[Plain-text document sources]
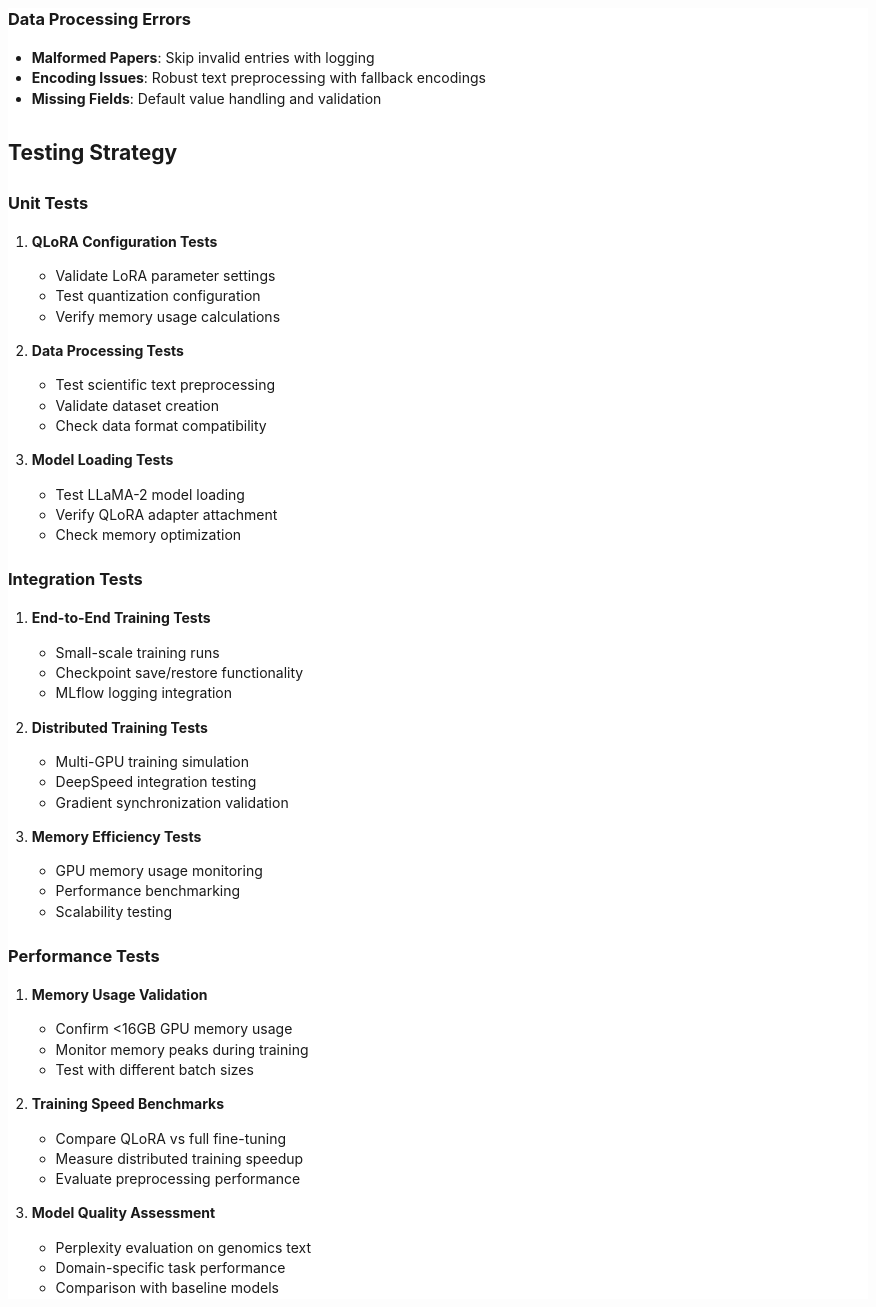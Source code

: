 ### Data Processing Errors

- **Malformed Papers**: Skip invalid entries with logging
- **Encoding Issues**: Robust text preprocessing with fallback encodings
- **Missing Fields**: Default value handling and validation

## Testing Strategy

### Unit Tests

1. **QLoRA Configuration Tests**
   - Validate LoRA parameter settings
   - Test quantization configuration
   - Verify memory usage calculations

2. **Data Processing Tests**
   - Test scientific text preprocessing
   - Validate dataset creation
   - Check data format compatibility

3. **Model Loading Tests**
   - Test LLaMA-2 model loading
   - Verify QLoRA adapter attachment
   - Check memory optimization

### Integration Tests

1. **End-to-End Training Tests**
   - Small-scale training runs
   - Checkpoint save/restore functionality
   - MLflow logging integration

2. **Distributed Training Tests**
   - Multi-GPU training simulation
   - DeepSpeed integration testing
   - Gradient synchronization validation

3. **Memory Efficiency Tests**
   - GPU memory usage monitoring
   - Performance benchmarking
   - Scalability testing

### Performance Tests

1. **Memory Usage Validation**
   - Confirm <16GB GPU memory usage
   - Monitor memory peaks during training
   - Test with different batch sizes

2. **Training Speed Benchmarks**
   - Compare QLoRA vs full fine-tuning
   - Measure distributed training speedup
   - Evaluate preprocessing performance

3. **Model Quality Assessment**
   - Perplexity evaluation on genomics text
   - Domain-specific task performance
   - Comparison with baseline models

Task details |
Reproduce each entry exactly as given; no pictures, please.

Exercise output |
Source code

: ### Data Processing Errors

- **Malformed Papers**: Skip invalid entries with logging
- **Encoding Issues**: Robust text preprocessing with fallback encodings
- **Missing Fields**: Default value handling and validation

## Testing Strategy

### Unit Tests

1. **QLoRA Configuration Tests**
   - Validate LoRA parameter settings
   - Test quantization configuration
   - Verify memory usage calculations

2. **Data Processing Tests**
   - Test scientific text preprocessing
   - Validate dataset creation
   - Check data format compatibility

3. **Model Loading Tests**
   - Test LLaMA-2 model loading
   - Verify QLoRA adapter attachment
   - Check memory optimization

### Integration Tests

1. **End-to-End Training Tests**
   - Small-scale training runs
   - Checkpoint save/restore functionality
   - MLflow logging integration

2. **Distributed Training Tests**
   - Multi-GPU training simulation
   - DeepSpeed integration testing
   - Gradient synchronization validation

3. **Memory Efficiency Tests**
   - GPU memory usage monitoring
   - Performance benchmarking
   - Scalability testing

### Performance Tests

1. **Memory Usage Validation**
   - Confirm <16GB GPU memory usage
   - Monitor memory peaks during training
   - Test with different batch sizes

2. **Training Speed Benchmarks**
   - Compare QLoRA vs full fine-tuning
   - Measure distributed training speedup
   - Evaluate preprocessing performance

3. **Model Quality Assessment**
   - Perplexity evaluation on genomics text
   - Domain-specific task performance
   - Comparison with baseline models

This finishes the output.